Now there’s great, immense relief in that. Just unutterable relief! When you realize, “Do you mean
that he knows what my attitude is at this moment, and he still loves me?” Yes, yes. So different
from the partial reassurance we get when we say, “Well, well at least we’re missionaries; I mean, at
least we are missionaries. I mean we are making some sacrifice. I mean we could be out there
making all the money we want, but at least we’re missionaries. I mean we’re committed here in
Christian Corps [Christian Corps International, the ministry organization parallel with Fish
Enterprises, the businesses operating internationally.] to running the websites; we’re committed
here to running the radio; we’re doing some — at least we’re on the good side. We’re with the good
guys. We’re not with the bad guys.” And what’s vital for us to see is, not just is that silly and
wrong. But it’s slavery! It is slavery! It is less than the salvation that God has for us.
It is no wonder we don’t have joy if that’s all we have. Because that’s the old game playing; it’s
the old chess game; it’s the old, “Oh I have three pawns. Okay I have two of them struck out today,
but I have still one left. I must carry it on tomorrow. And now I have three more. So now, okay I
have two of them by good works here, and by good works here… And it’s endless; it’s an endless
addition and subtraction game: the good work game and the bad works.
And it doesn’t bring a satisfaction, a joy, a lightness of heart. It brings actually an added
heaviness, because tomorrow we have to carry on with the game. And we never, never get through to
what Wesley said, “The disposition of the heart.” We never get through to the joy, the sheer joy
that the “prodigal son” had, when he saw his dad with the robe in his hands, and welcoming him in,
and having a party. We never get to that joy and delight. We’re always just kind of trying to prove
to ourselves that we are justified in being forgiven and that God has not such a bad deal here.

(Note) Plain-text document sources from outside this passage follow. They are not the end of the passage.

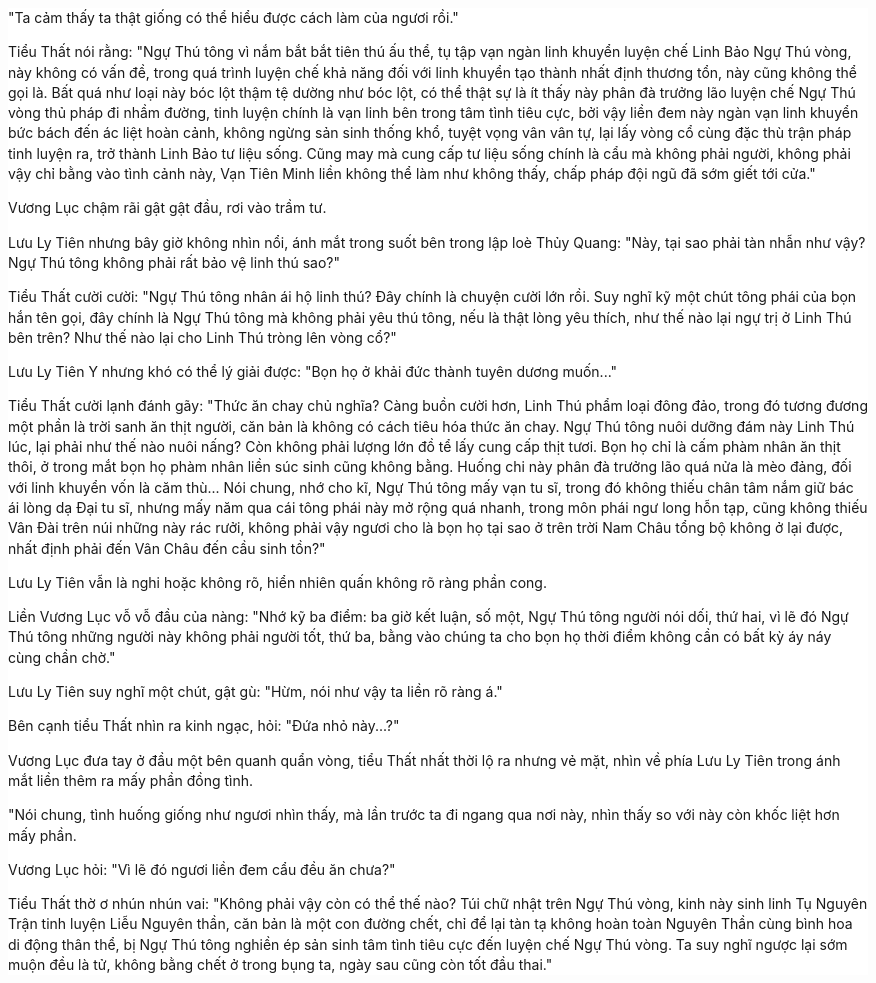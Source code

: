 "Ta cảm thấy ta thật giống có thể hiểu được cách làm của ngươi rồi."

Tiểu Thất nói rằng: "Ngự Thú tông vì nắm bắt bắt tiên thú ấu thể, tụ tập vạn ngàn linh khuyển luyện chế Linh Bảo Ngự Thú vòng, này không có vấn đề, trong quá trình luyện chế khả năng đối với linh khuyển tạo thành nhất định thương tổn, này cũng không thể gọi là. Bất quá như loại này bóc lột thậm tệ dường như bóc lột, có thể thật sự là ít thấy này phân đà trưởng lão luyện chế Ngự Thú vòng thủ pháp đi nhầm đường, tinh luyện chính là vạn linh bên trong tâm tình tiêu cực, bởi vậy liền đem này ngàn vạn linh khuyển bức bách đến ác liệt hoàn cảnh, không ngừng sản sinh thống khổ, tuyệt vọng vân vân tự, lại lấy vòng cổ cùng đặc thù trận pháp tinh luyện ra, trở thành Linh Bảo tư liệu sống. Cũng may mà cung cấp tư liệu sống chính là cẩu mà không phải người, không phải vậy chỉ bằng vào tình cảnh này, Vạn Tiên Minh liền không thể làm như không thấy, chấp pháp đội ngũ đã sớm giết tới cửa."

Vương Lục chậm rãi gật gật đầu, rơi vào trầm tư.

Lưu Ly Tiên nhưng bây giờ không nhìn nổi, ánh mắt trong suốt bên trong lập loè Thủy Quang: "Này, tại sao phải tàn nhẫn như vậy? Ngự Thú tông không phải rất bảo vệ linh thú sao?"

Tiểu Thất cười cười: "Ngự Thú tông nhân ái hộ linh thú? Đây chính là chuyện cười lớn rồi. Suy nghĩ kỹ một chút tông phái của bọn hắn tên gọi, đây chính là Ngự Thú tông mà không phải yêu thú tông, nếu là thật lòng yêu thích, như thế nào lại ngự trị ở Linh Thú bên trên? Như thế nào lại cho Linh Thú tròng lên vòng cổ?"

Lưu Ly Tiên Y nhưng khó có thể lý giải được: "Bọn họ ở khải đức thành tuyên dương muốn..."

Tiểu Thất cười lạnh đánh gãy: "Thức ăn chay chủ nghĩa? Càng buồn cười hơn, Linh Thú phẩm loại đông đảo, trong đó tương đương một phần là trời sanh ăn thịt người, căn bản là không có cách tiêu hóa thức ăn chay. Ngự Thú tông nuôi dưỡng đám này Linh Thú lúc, lại phải như thế nào nuôi nấng? Còn không phải lượng lớn đồ tể lấy cung cấp thịt tươi. Bọn họ chỉ là cấm phàm nhân ăn thịt thôi, ở trong mắt bọn họ phàm nhân liền súc sinh cũng không bằng. Huống chi này phân đà trưởng lão quá nửa là mèo đảng, đối với linh khuyển vốn là căm thù... Nói chung, nhớ cho kĩ, Ngự Thú tông mấy vạn tu sĩ, trong đó không thiếu chân tâm nắm giữ bác ái lòng dạ Đại tu sĩ, nhưng mấy năm qua cái tông phái này mở rộng quá nhanh, trong môn phái ngư long hỗn tạp, cũng không thiếu Vân Đài trên núi những này rác rưởi, không phải vậy ngươi cho là bọn họ tại sao ở trên trời Nam Châu tổng bộ không ở lại được, nhất định phải đến Vân Châu đến cầu sinh tồn?"

Lưu Ly Tiên vẫn là nghi hoặc không rõ, hiển nhiên quấn không rõ ràng phần cong.

Liền Vương Lục vỗ vỗ đầu của nàng: "Nhớ kỹ ba điểm: ba giờ kết luận, số một, Ngự Thú tông người nói dối, thứ hai, vì lẽ đó Ngự Thú tông những người này không phải người tốt, thứ ba, bằng vào chúng ta cho bọn họ thời điểm không cần có bất kỳ áy náy cùng chần chờ."

Lưu Ly Tiên suy nghĩ một chút, gật gù: "Hừm, nói như vậy ta liền rõ ràng á."

Bên cạnh tiểu Thất nhìn ra kinh ngạc, hỏi: "Đứa nhỏ này...?"

Vương Lục đưa tay ở đầu một bên quanh quẩn vòng, tiểu Thất nhất thời lộ ra nhưng vẻ mặt, nhìn về phía Lưu Ly Tiên trong ánh mắt liền thêm ra mấy phần đồng tình.

"Nói chung, tình huống giống như ngươi nhìn thấy, mà lần trước ta đi ngang qua nơi này, nhìn thấy so với này còn khốc liệt hơn mấy phần.

Vương Lục hỏi: "Vì lẽ đó ngươi liền đem cẩu đều ăn chưa?"

Tiểu Thất thờ ơ nhún nhún vai: "Không phải vậy còn có thể thế nào? Túi chữ nhật trên Ngự Thú vòng, kinh này sinh linh Tụ Nguyên Trận tinh luyện Liễu Nguyên thần, căn bản là một con đường chết, chỉ để lại tàn tạ không hoàn toàn Nguyên Thần cùng bình hoa di động thân thể, bị Ngự Thú tông nghiền ép sản sinh tâm tình tiêu cực đến luyện chế Ngự Thú vòng. Ta suy nghĩ ngược lại sớm muộn đều là tử, không bằng chết ở trong bụng ta, ngày sau cũng còn tốt đầu thai."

Instead of course, the Father is saying, “Look, I know what kind of a deal I have. I know what I’ve
got in you. And I’m telling you that I’ve made you part of my blessed Son, and I have never let you
out of my arms, and I have my arms around you now. So come on; open your heart, and be glad that I
am your Father and that you’re my child.”
It’s just an utterly different salvation, and that’s part, it seems to me, of what God is saying
here. “Not of works, lest any man or any person should glorify themselves, but so that you all may
— not even glorify me –but you may see me as I am. That’s all I’m asking. I want you to see me
as I am; see me that I am a Father who has a steadfast love of you that will never change. So relax
and let’s enjoy what we have together.”
Let us pray.
Blessed Father, we can believe it, because even the sunlight has that. It’s so free! We could
never pay anybody to shine down all this heat and light upon us. But you have done freely to all of
us, the just and the unjust. And we look at the little pictures that we have on our bedroom walls,
and even though they’re dear to us and beautiful, they’re a poor imitation of the pictures in this
garden. And then dear Father, we see the imitation material that we’ve paid so much for in our
teeth, and we think of the care with which it was put in. And we still know that it’s nothing like
as good as the teeth themselves, all given to us freely in the right positions, with the right
shapes.
So Father, we see that we are surrounded on every side with things that we have not paid for and
could never pay for, things that are freely given to us by someone who must care about us. And oh
Lord, we would look up into your face and see that it is you, our dear Father, who has seen all our
misdoings, and all our mistakes, and errors, all our sins, all our rebellion. You’ve seen it all
from before the foundation of the world, and yet you still, “Out of the great love with which you
have loved us, even when we were dead in our trespasses, made us alive together with Christ, and
raised us up with him and made us sit with you in the heavenly places in Christ Jesus. Father we
thank you that it is not through our works, but it is through your grace, and your loving heart. We
thank you for it.
And now the grace of our Lord Jesus, and the love of God, and the fellowship of the Holy Spirit, be
with each one of us now and evermore, Amen.